When I first heard the low vocal tones of Amber Bain, aka The Japanese House, coming through my computer speakers, I clicked next. Spotify brings out this sort of behaviour in me. I am often too focused on trying to find whatever earworm has taken hold to discover anything new. Yet, after one particularly hard day of job interviews, Katy Perry’s relentless perkiness just couldn’t cut it.
Eventually, after using up all of my precious, finite shuffles on skipping past Calvin Harris, I landed on Face Like Thunder by The Japanese House, and I stayed. The Buckinghamshire-born Bain named her project after a holiday cottage in Devon, owned by the actress Kate Winslet, she and her family had stayed in when she was a child.
Face Like Thunder is the biggest hit from the twentysomething’s newest EP, Swim Against The Tide. She may be making a name for herself on the back of this single but it is not the song that has stuck with me.
The melancholic lyrics of Cool Blue, which appears on her EP Clean, have had me humming under my breath since first listen. The sense of loss in the song mostly focuses on a failed, or transient, relationship. It begins with a romantic image, a partner waiting in the rain, but this initial show of commitment clearly does not pave the way for a lasting relationship. The track circles around a feeling of abandonment, introducing an overall sense of loss that is directed toward the self as well as the missing partner.
How can you wait in the wash of the rain?

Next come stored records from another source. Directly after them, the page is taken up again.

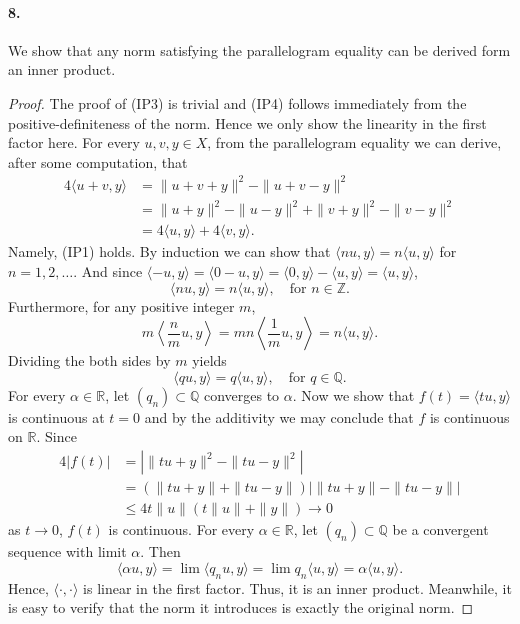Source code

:   \paragraph{8.}
    We show that any norm satisfying the parallelogram equality can be derived
    form an inner product.
  \begin{proof}
    The proof of (IP3) is trivial and (IP4) follows immediately from the
    positive-definiteness of the norm. Hence we only show the linearity in the
    first factor here. For every $u, v, y\in X$, from the parallelogram equality
    we can derive, after some computation, that
    \begin{align*}
      4\langle u+v, y\rangle &= \|u+v+y\|^2-\|u+v-y\|^2  \\
      &= \|u+y\|^2-\|u-y\|^2+\|v+y\|^2-\|v-y\|^2 \\
      &= 4\langle u, y\rangle + 4\langle v, y\rangle.
    \end{align*}
    Namely, (IP1) holds. By induction we can show that $\langle nu, y\rangle=
    n\langle u, y\rangle$ for $n=1,2,\dots$. And since $\langle -u, y\rangle =
    \langle 0-u, y\rangle = \langle 0, y\rangle - \langle u, y\rangle = \langle
    u, y\rangle$, 
    \[
      \langle nu, y\rangle = n\langle u, y\rangle,
      \quad\text{for $n\in\mathbb{Z}$}.
    \]
    Furthermore, for any positive integer $m$,
    \[
      m\left\langle\frac{n}{m}u, y\right\rangle = 
      mn\left\langle\frac{1}{m}u, y\right\rangle =
      n\langle u, y\rangle.
    \]
    Dividing the both sides by $m$ yields
    \[
      \langle qu, y\rangle = q\langle u, y\rangle,
      \quad\text{for $q\in\mathbb{Q}$}.
    \]
    For every $\alpha\in\mathbb{R}$, let $(q_n)\subset\mathbb{Q}$ converges to
    $\alpha$. Now we show that $f(t)=\langle tu, y\rangle$ is continuous at $t=
    0$ and by the additivity we may conclude that $f$ is continuous on
    $\mathbb{R}$. Since
    \begin{align*}
      4|f(t)| 
      &= |\|tu+y\|^2 - \|tu-y\|^2| \\
      &= (\|tu+y\|+\|tu-y\|)|\|tu+y\|-\|tu-y\|| \\
      &\le 4t\|u\|(t\|u\|+\|y\|) \to 0
    \end{align*}
    as $t\to 0$, $f(t)$ is continuous. For every $\alpha\in\mathbb{R}$, let 
    $(q_n)\subset\mathbb{Q}$ be a convergent sequence with limit $\alpha$. Then
    \[
      \langle\alpha u, y\rangle=
      \lim\langle q_nu, y\rangle=
      \lim q_n\langle u, y\rangle=
      \alpha\langle u, y\rangle.
    \]
    Hence, $\langle\cdot,\cdot\rangle$ is linear in the first factor. Thus, it
    is an inner product. Meanwhile, it is easy to verify that the norm it 
    introduces is exactly the original norm. 
  \end{proof}





















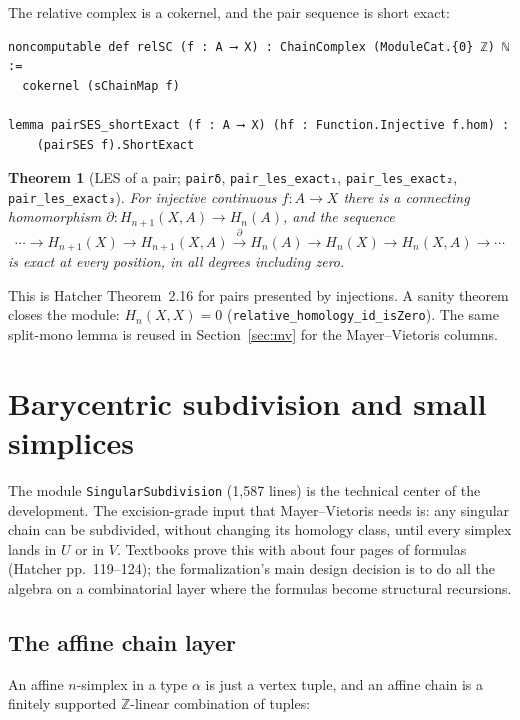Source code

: \documentclass[11pt]{article}
\newtheorem{theorem}{Theorem}[section]
\theoremstyle{remark}
\newcommand{\Z}{\mathbb{Z}}
\newcommand{\leanname}[1]{\texttt{#1}}
\begin{document}
The relative complex is a cokernel, and the pair sequence is short exact:

\begin{lstlisting}
noncomputable def relSC (f : A ⟶ X) : ChainComplex (ModuleCat.{0} ℤ) ℕ :=
  cokernel (sChainMap f)

lemma pairSES_shortExact (f : A ⟶ X) (hf : Function.Injective f.hom) :
    (pairSES f).ShortExact
\end{lstlisting}

\begin{theorem}[LES of a pair; \leanname{pairδ},
\leanname{pair\_les\_exact₁}, \leanname{pair\_les\_exact₂},
\leanname{pair\_les\_exact₃}]\label{thm:les}
For injective continuous $f : A \to X$ there is a connecting homomorphism
$\partial : H_{n+1}(X, A) \to H_n(A)$, and the sequence
\[
\cdots \to H_{n+1}(X) \to H_{n+1}(X, A) \xrightarrow{\ \partial\ }
H_n(A) \to H_n(X) \to H_n(X, A) \to \cdots
\]
is exact at every position, in all degrees including zero.
\end{theorem}

This is Hatcher Theorem~2.16 for pairs presented by injections. A sanity
theorem closes the module: $H_n(X, X) = 0$
(\leanname{relative\_homology\_id\_isZero}). The same split-mono lemma is
reused in Section~\ref{sec:mv} for the Mayer--Vietoris columns.

\section{Barycentric subdivision and small simplices}\label{sec:subdivision}

The module \leanname{SingularSubdivision} (1{,}587 lines) is the technical
center of the development. The excision-grade input that Mayer--Vietoris
needs is: any singular chain can be subdivided, without changing its
homology class, until every simplex lands in $U$ or in $V$. Textbooks prove
this with about four pages of formulas (Hatcher pp.~119--124); the
formalization's main design decision is to do all the algebra on a
combinatorial layer where the formulas become structural recursions.

\subsection{The affine chain layer}

An affine $n$-simplex in a type $\alpha$ is just a vertex tuple, and an
affine chain is a finitely supported $\Z$-linear combination of tuples:
\end{document}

You're soaked to your feet
Still, you said you’d wait for me
And these days, they grow so old
And I'll never show
I thought they knew
I'm fickle and slow, and I'll never do
Without the upbeat guitar melody and her echoing vocals, the lyrics might have landed on the wrong side of teenage angst. Instead, they strike the listener with a kind of honest confusion. While the emotions might be grounded in love lost, they also weigh heavy with a self-consciousness and insecurity.
I was up every night
A phantom of myself, beside
She rattled my bones
(Don't you think I fit the part?)
I'll never grow
It's all that I know
The song contains frequent derision of the self, for being ‘fickle and slow’ and unable to ‘grow’. As someone in their early twenties, this self-consciousness feels authentically painful. These lines reflect on a desire to adapt and expand as a person whilst being unable to change intrinsically who you are. It evokes a loss of self-esteem that often occurs after a break-up, when the brain begins to obsess on the ways it may have been the cause. The most poignant moments of the pared-back lyrics come from such moments, ‘I’ll never do’.
This cool blue water
In this feeling you brought to me
There's a cool blue heart you're keeping
Whenever you start to leave
The ‘cool blue water’ comes to represent both the overflowing feeling of being in one person’s presence and the ebb of them leaving – contentedness and disappointment in one image. Blue as a colour also comes to stand for the intimacy of the relationship and the broken heart it creates, a smart device in what could seem to be fairly simple lyrics.
In its mournfulness The Japanese House is infinitely listenable. The pop melodies keep her music from straying too far into Bon Iver’s territory of sadness for sadness sake, but her lyrics have a similar captivating emotional honesty. Her success can in part be attributed to the guiding hand of her co-producers The 1975. They are the Brit Awards' most recent Best British Band winners, and if their success is anything to go by, Bain has lots of hit singles to look forward to.
In one interview she described her music as like ‘a sad little puppy listening to Beyoncé to cheer itself up’. With Cool Blue already stacking up six million listens on Spotify, this sad puppy has clearly captured more ears than just mine.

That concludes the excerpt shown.